Chest pain prevalence as the primary presenting symptom was high among women (73.2%), contrary to previous reports. This prevalence was similar in men, but women described the pain in terms of “crushing, pressure, squeezing, or tightness” whereas men used descriptions such as “aching, dull, burning, or pins and needles.”

“The most important take-home message for women from this study is that their risk factors for heart disease are different from men’s, but in most cases symptoms of possible blockages in the heart’s arteries are the same as those seen in men,” lead author Kshipra Hemal, of the Duke Clinical Research Institute in Durham, North Carolina, said in a press release.

In addition, women were more likely to be referred for a stress echocardiogram or nuclear stress test, but less likely than men to have a positive test (9.7% vs 15.1%).

“For health care providers, this study shows the importance of taking into account the differences between women and men throughout the entire diagnostic process for suspected heart disease,” Hemal continued. “Providers also need to know that, in the vast majority of cases, women and men with suspected heart disease have the same symptoms.”

Ultimately, the differences between the sexes will need to be examined to determine how they affect outcomes.

References

  1. Hemal K, Pagidipati N, Coles A, et al.

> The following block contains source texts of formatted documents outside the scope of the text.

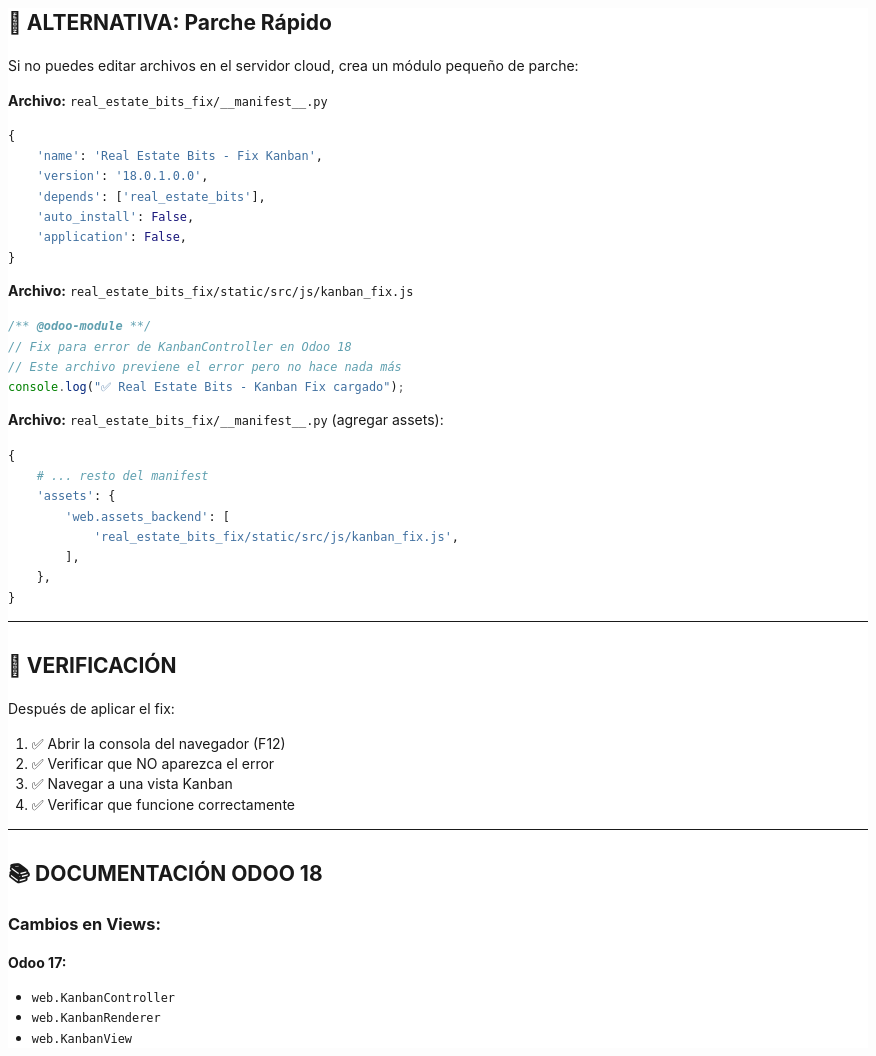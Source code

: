 
## 📝 ALTERNATIVA: Parche Rápido

Si no puedes editar archivos en el servidor cloud, crea un módulo pequeño de parche:

**Archivo:** `real_estate_bits_fix/__manifest__.py`
```python
{
    'name': 'Real Estate Bits - Fix Kanban',
    'version': '18.0.1.0.0',
    'depends': ['real_estate_bits'],
    'auto_install': False,
    'application': False,
}
```

**Archivo:** `real_estate_bits_fix/static/src/js/kanban_fix.js`
```javascript
/** @odoo-module **/
// Fix para error de KanbanController en Odoo 18
// Este archivo previene el error pero no hace nada más
console.log("✅ Real Estate Bits - Kanban Fix cargado");
```

**Archivo:** `real_estate_bits_fix/__manifest__.py` (agregar assets):
```python
{
    # ... resto del manifest
    'assets': {
        'web.assets_backend': [
            'real_estate_bits_fix/static/src/js/kanban_fix.js',
        ],
    },
}
```

---

## 🎯 VERIFICACIÓN

Después de aplicar el fix:

1. ✅ Abrir la consola del navegador (F12)
2. ✅ Verificar que NO aparezca el error
3. ✅ Navegar a una vista Kanban
4. ✅ Verificar que funcione correctamente

---

## 📚 DOCUMENTACIÓN ODOO 18

### Cambios en Views:

**Odoo 17:**
- `web.KanbanController`
- `web.KanbanRenderer`
- `web.KanbanView`
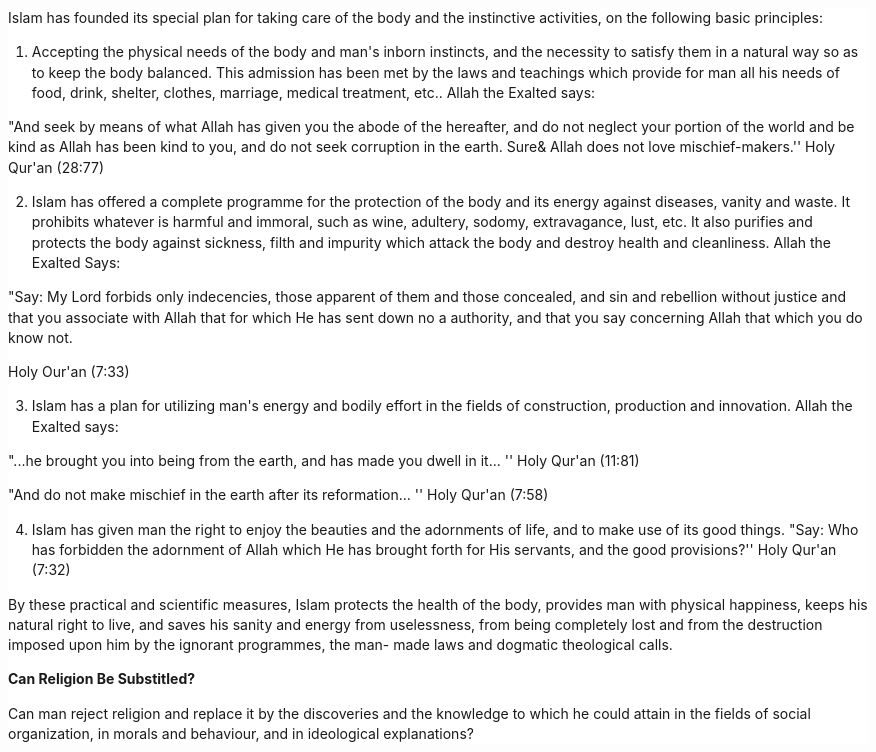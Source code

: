 Islam has founded its special plan for taking care of the body and the
instinctive activities, on the following basic principles:

1. Accepting the physical needs of the body and man's inborn instincts,
and the necessity to satisfy them in a natural way so as to keep the
body balanced. This admission has been met by the laws and teachings
which provide for man all his needs of food, drink, shelter, clothes,
marriage, medical treatment, etc.. Allah the Exalted says:

"And seek by means of what Allah has given you the abode of the
hereafter, and do not neglect your portion of the world and be kind as
Allah has been kind to you, and do not seek corruption in the earth.
Sure& Allah does not love mischief-makers.'' Holy Qur'an (28:77)

2. Islam has offered a complete programme for the protection of the
body and its energy against diseases, vanity and waste. It prohibits
whatever is harmful and immoral, such as wine, adultery, sodomy,
extravagance, lust, etc. It also purifies and protects the body against
sickness, filth and impurity which attack the body and destroy health
and cleanliness. Allah the Exalted Says:

"Say: My Lord forbids only indecencies, those apparent of them and
those concealed, and sin and rebellion without justice and that you
associate with Allah that for which He has sent down no a authority, and
that you say concerning Allah that which you do know not.

Holy Our'an (7:33)

3. Islam has a plan for utilizing man's energy and bodily effort in the
fields of construction, production and innovation. Allah the Exalted
says:

"...he brought you into being from the earth, and has made you dwell in
it... '' Holy Qur'an (11:81)

"And do not make mischief in the earth after its reformation... '' Holy
Qur'an (7:58)

4. Islam has given man the right to enjoy the beauties and the
adornments of life, and to make use of its good things. "Say: Who has
forbidden the adornment of Allah which He has brought forth for His
servants, and the good provisions?'' Holy Qur'an (7:32)

By these practical and scientific measures, Islam protects the health
of the body, provides man with physical happiness, keeps his natural
right to live, and saves his sanity and energy from uselessness, from
being completely lost and from the destruction imposed upon him by the
ignorant programmes, the man- made laws and dogmatic theological
calls.


**Can Religion Be Substitled?**

Can man reject religion and replace it by the discoveries and the
knowledge to which he could attain in the fields of social organization,
in morals and behaviour, and in ideological explanations?

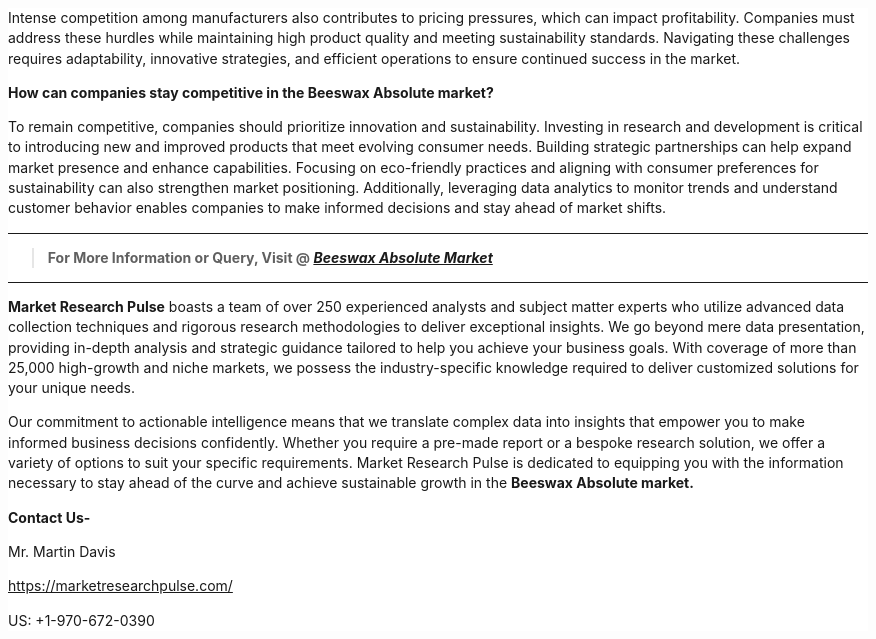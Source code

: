 Intense competition among manufacturers also contributes to pricing pressures, which can impact profitability. Companies must address these hurdles while maintaining high product quality and meeting sustainability standards. Navigating these challenges requires adaptability, innovative strategies, and efficient operations to ensure continued success in the market.</p><p><strong>How can companies stay competitive in the Beeswax Absolute market?</strong></p><p>To remain competitive, companies should prioritize innovation and sustainability. Investing in research and development is critical to introducing new and improved products that meet evolving consumer needs. Building strategic partnerships can help expand market presence and enhance capabilities. Focusing on eco-friendly practices and aligning with consumer preferences for sustainability can also strengthen market positioning. Additionally, leveraging data analytics to monitor trends and understand customer behavior enables companies to make informed decisions and stay ahead of market shifts.</p><hr /><blockquote><p><strong>For More Information or Query, Visit @&nbsp;<em><a href="https://marketresearchpulse.com/report/111526/beeswax-absolute-market?utm_source=Linkedin&utm_medium=025">Beeswax Absolute Market</a></em></strong></p></blockquote><hr /><p><strong>Market Research Pulse</strong> boasts a team of over 250 experienced analysts and subject matter experts who utilize advanced data collection techniques and rigorous research methodologies to deliver exceptional insights. We go beyond mere data presentation, providing in-depth analysis and strategic guidance tailored to help you achieve your business goals. With coverage of more than 25,000 high-growth and niche markets, we possess the industry-specific knowledge required to deliver customized solutions for your unique needs.</p><p>Our commitment to actionable intelligence means that we translate complex data into insights that empower you to make informed business decisions confidently. Whether you require a pre-made report or a bespoke research solution, we offer a variety of options to suit your specific requirements. Market Research Pulse is dedicated to equipping you with the information necessary to stay ahead of the curve and achieve sustainable growth in the <strong>Beeswax Absolute market.</strong></p><p><strong>Contact Us-</strong></p><p>Mr. Martin Davis</p><p>https://marketresearchpulse.com/</p><p>US: +1-970-672-0390</p>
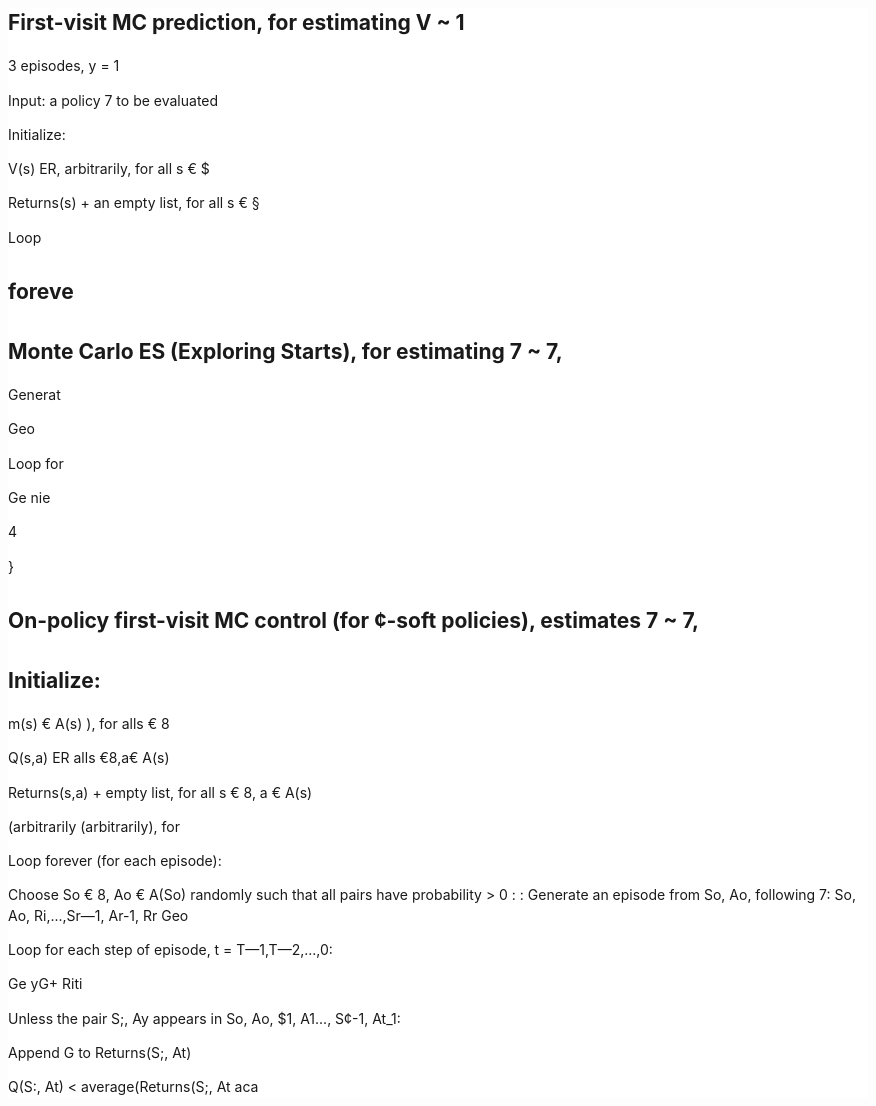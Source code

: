 ## First-visit MC prediction, for estimating V ~ 1

3 episodes, y = 1

Input: a policy 7 to be evaluated

Initialize:

V(s) ER, arbitrarily, for all s € $

Returns(s) + an empty list, for all s € §

Loop

## foreve



## Monte Carlo ES (Exploring Starts), for estimating 7 ~ 7,

Generat

Geo

Loop for

Ge nie

4

}

## On-policy first-visit MC control (for ¢-soft policies), estimates 7 ~ 7,

## Initialize:

m(s) € A(s) ), for alls € 8

Q(s,a) ER alls €8,a€ A(s)

Returns(s,a) + empty list, for all s € 8, a € A(s)

(arbitrarily (arbitrarily), for

Loop forever (for each episode):

Choose So € 8, Ao € A(So) randomly such that all pairs have probability &gt; 0 : : Generate an episode from So, Ao, following 7: So, Ao, Ri,...,Sr—1, Ar-1, Rr Geo

Loop for each step of episode, t = T—1,T—2,...,0:

Ge yG+ Riti

Unless the pair S;, Ay appears in So, Ao, $1, A1..., S¢-1, At\_1:

Append G to Returns(S;, At)

Q(S:, At) &lt; average(Returns(S;, At aca
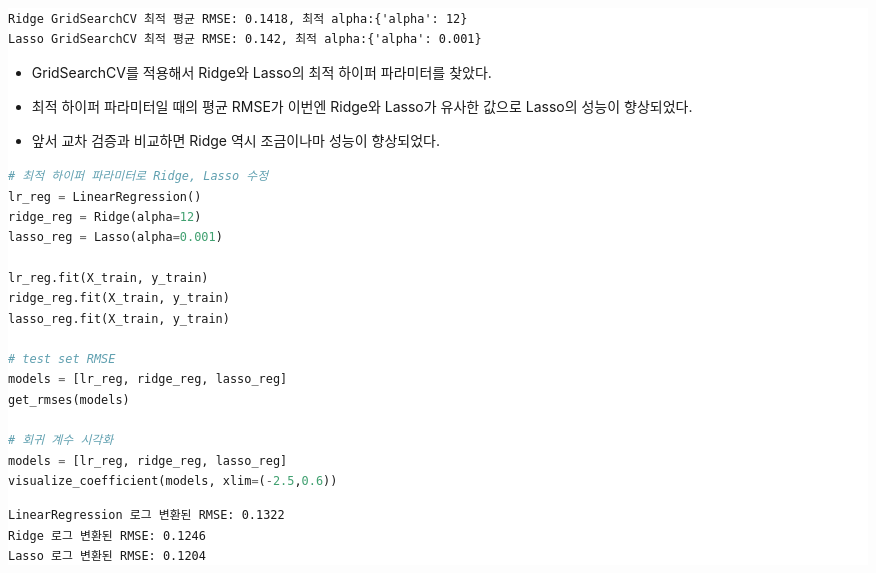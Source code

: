     Ridge GridSearchCV 최적 평균 RMSE: 0.1418, 최적 alpha:{'alpha': 12}
    Lasso GridSearchCV 최적 평균 RMSE: 0.142, 최적 alpha:{'alpha': 0.001}
    

- GridSearchCV를 적용해서 Ridge와 Lasso의 최적 하이퍼 파라미터를 찾았다.


- 최적 하이퍼 파라미터일 때의 평균 RMSE가 이번엔 Ridge와 Lasso가 유사한 값으로 Lasso의 성능이 향상되었다.


- 앞서 교차 검증과 비교하면 Ridge 역시 조금이나마 성능이 향상되었다.


```python
# 최적 하이퍼 파라미터로 Ridge, Lasso 수정
lr_reg = LinearRegression()
ridge_reg = Ridge(alpha=12)
lasso_reg = Lasso(alpha=0.001)

lr_reg.fit(X_train, y_train)
ridge_reg.fit(X_train, y_train)
lasso_reg.fit(X_train, y_train)

# test set RMSE
models = [lr_reg, ridge_reg, lasso_reg]
get_rmses(models)

# 회귀 계수 시각화 
models = [lr_reg, ridge_reg, lasso_reg]
visualize_coefficient(models, xlim=(-2.5,0.6))
```

    LinearRegression 로그 변환된 RMSE: 0.1322
    Ridge 로그 변환된 RMSE: 0.1246
    Lasso 로그 변환된 RMSE: 0.1204
    


    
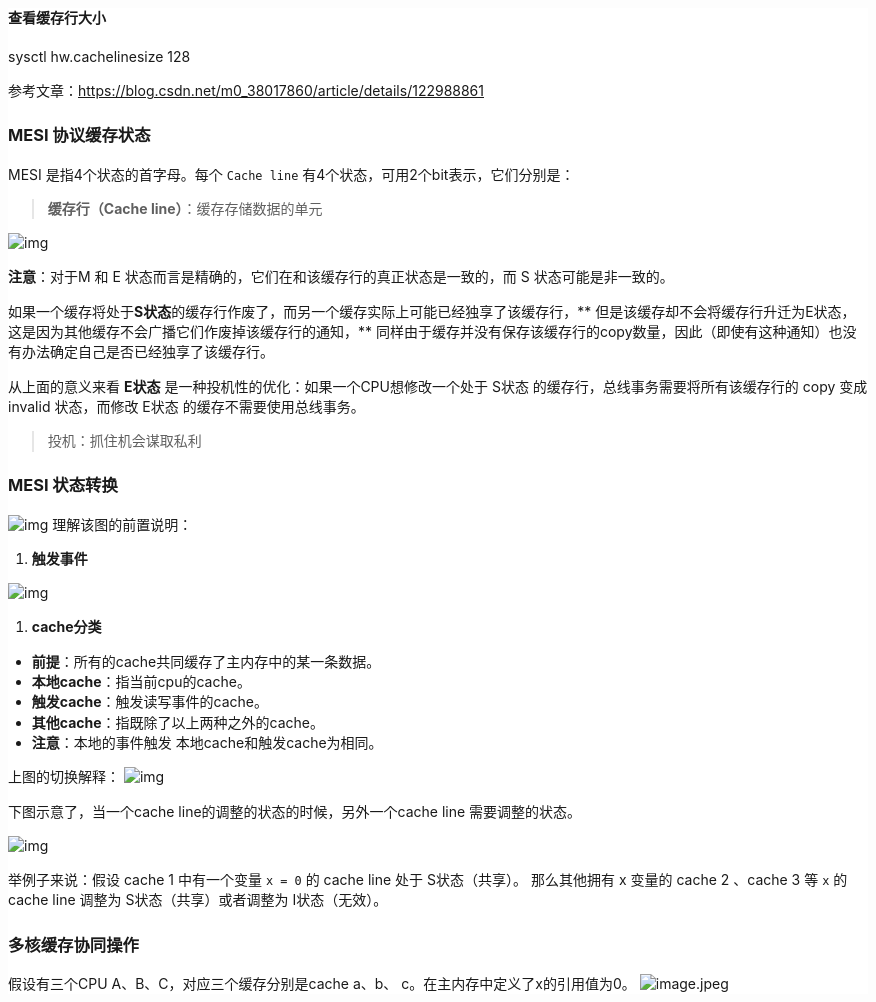 #### 查看缓存行大小

sysctl hw.cachelinesize 128

参考文章：https://blog.csdn.net/m0_38017860/article/details/122988861

### MESI 协议缓存状态

MESI 是指4个状态的首字母。每个 `Cache line` 有4个状态，可用2个bit表示，它们分别是：

> **缓存行（Cache line）**：缓存存储数据的单元

![img](https://p6-juejin.byteimg.com/tos-cn-i-k3u1fbpfcp/a705ee0f942f49e394c59e8dfb76ec45~tplv-k3u1fbpfcp-watermark.awebp)

**注意**：对于M 和 E 状态而言是精确的，它们在和该缓存行的真正状态是一致的，而 S 状态可能是非一致的。

如果一个缓存将处于**S状态**的缓存行作废了，而另一个缓存实际上可能已经独享了该缓存行，**
但是该缓存却不会将缓存行升迁为E状态，这是因为其他缓存不会广播它们作废掉该缓存行的通知，**
同样由于缓存并没有保存该缓存行的copy数量，因此（即使有这种通知）也没有办法确定自己是否已经独享了该缓存行。

从上面的意义来看 **E状态** 是一种投机性的优化：如果一个CPU想修改一个处于 S状态 的缓存行，总线事务需要将所有该缓存行的 copy
变成 invalid 状态，而修改 E状态 的缓存不需要使用总线事务。

> 投机：抓住机会谋取私利

### MESI 状态转换

![img](https://p3-juejin.byteimg.com/tos-cn-i-k3u1fbpfcp/fe98bd1427704efd8b8bbcb880449e38~tplv-k3u1fbpfcp-watermark.awebp)
理解该图的前置说明：

1. **触发事件**

![img](https://p9-juejin.byteimg.com/tos-cn-i-k3u1fbpfcp/eadbc968dab14fcfa4f5cdcd9e20083e~tplv-k3u1fbpfcp-watermark.awebp)

1. **cache分类**

- **前提**：所有的cache共同缓存了主内存中的某一条数据。
- **本地cache**：指当前cpu的cache。
- **触发cache**：触发读写事件的cache。
- **其他cache**：指既除了以上两种之外的cache。
- **注意**：本地的事件触发 本地cache和触发cache为相同。

上图的切换解释： ![img](https://p1-juejin.byteimg.com/tos-cn-i-k3u1fbpfcp/03c7cc787d5f48b5ab2d0e4e3f22d598~tplv-k3u1fbpfcp-watermark.awebp)

下图示意了，当一个cache line的调整的状态的时候，另外一个cache line 需要调整的状态。

![img](https://p9-juejin.byteimg.com/tos-cn-i-k3u1fbpfcp/e7966485aad94956980af86135153193~tplv-k3u1fbpfcp-watermark.awebp)

举例子来说：假设 cache 1 中有一个变量 `x = 0` 的 cache line 处于 S状态（共享）。 那么其他拥有 x 变量的 cache 2 、cache 3
等 `x` 的cache line 调整为 S状态（共享）或者调整为 I状态（无效）。

### 多核缓存协同操作

假设有三个CPU A、B、C，对应三个缓存分别是cache a、b、
c。在主内存中定义了x的引用值为0。 ![image.jpeg](https://p3-juejin.byteimg.com/tos-cn-i-k3u1fbpfcp/787dc6704990429c876550e63138443d~tplv-k3u1fbpfcp-watermark.awebp)
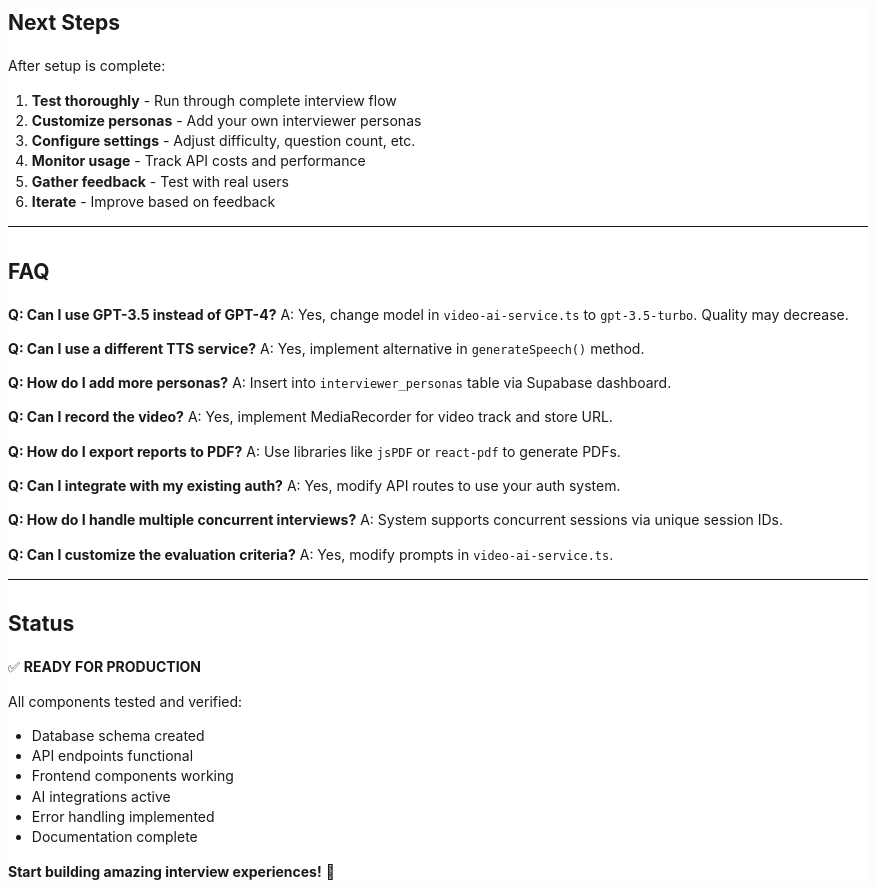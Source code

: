 ## Next Steps

After setup is complete:

1. **Test thoroughly** - Run through complete interview flow
2. **Customize personas** - Add your own interviewer personas
3. **Configure settings** - Adjust difficulty, question count, etc.
4. **Monitor usage** - Track API costs and performance
5. **Gather feedback** - Test with real users
6. **Iterate** - Improve based on feedback

---

## FAQ

**Q: Can I use GPT-3.5 instead of GPT-4?**
A: Yes, change model in `video-ai-service.ts` to `gpt-3.5-turbo`. Quality may decrease.

**Q: Can I use a different TTS service?**
A: Yes, implement alternative in `generateSpeech()` method.

**Q: How do I add more personas?**
A: Insert into `interviewer_personas` table via Supabase dashboard.

**Q: Can I record the video?**
A: Yes, implement MediaRecorder for video track and store URL.

**Q: How do I export reports to PDF?**
A: Use libraries like `jsPDF` or `react-pdf` to generate PDFs.

**Q: Can I integrate with my existing auth?**
A: Yes, modify API routes to use your auth system.

**Q: How do I handle multiple concurrent interviews?**
A: System supports concurrent sessions via unique session IDs.

**Q: Can I customize the evaluation criteria?**
A: Yes, modify prompts in `video-ai-service.ts`.

---

## Status

✅ **READY FOR PRODUCTION**

All components tested and verified:
- Database schema created
- API endpoints functional
- Frontend components working
- AI integrations active
- Error handling implemented
- Documentation complete

**Start building amazing interview experiences!** 🚀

Poster 1206M-03. Sex differences in demographics, risk factors, and presentation in stable contemporary outpatients with suspected coronary artery disease: insights from the PROMISE trial. Presented at the 65th Annual Scientific Session and Expo of the American College of Cardiology. April 2-4, 2016; Chicago, IL. 
  2. Hemal K, Pagidipati N, Coles A, et al. Sex differences in demographics, risk factors, presentation, and noninvasive testing in stable outpatients with suspected coronary artery disease. Insights from the PROMISE trial. JACC Cardiovasc Imaging. 2016. doi: 10.1016/j.jcmg.2016.02.011.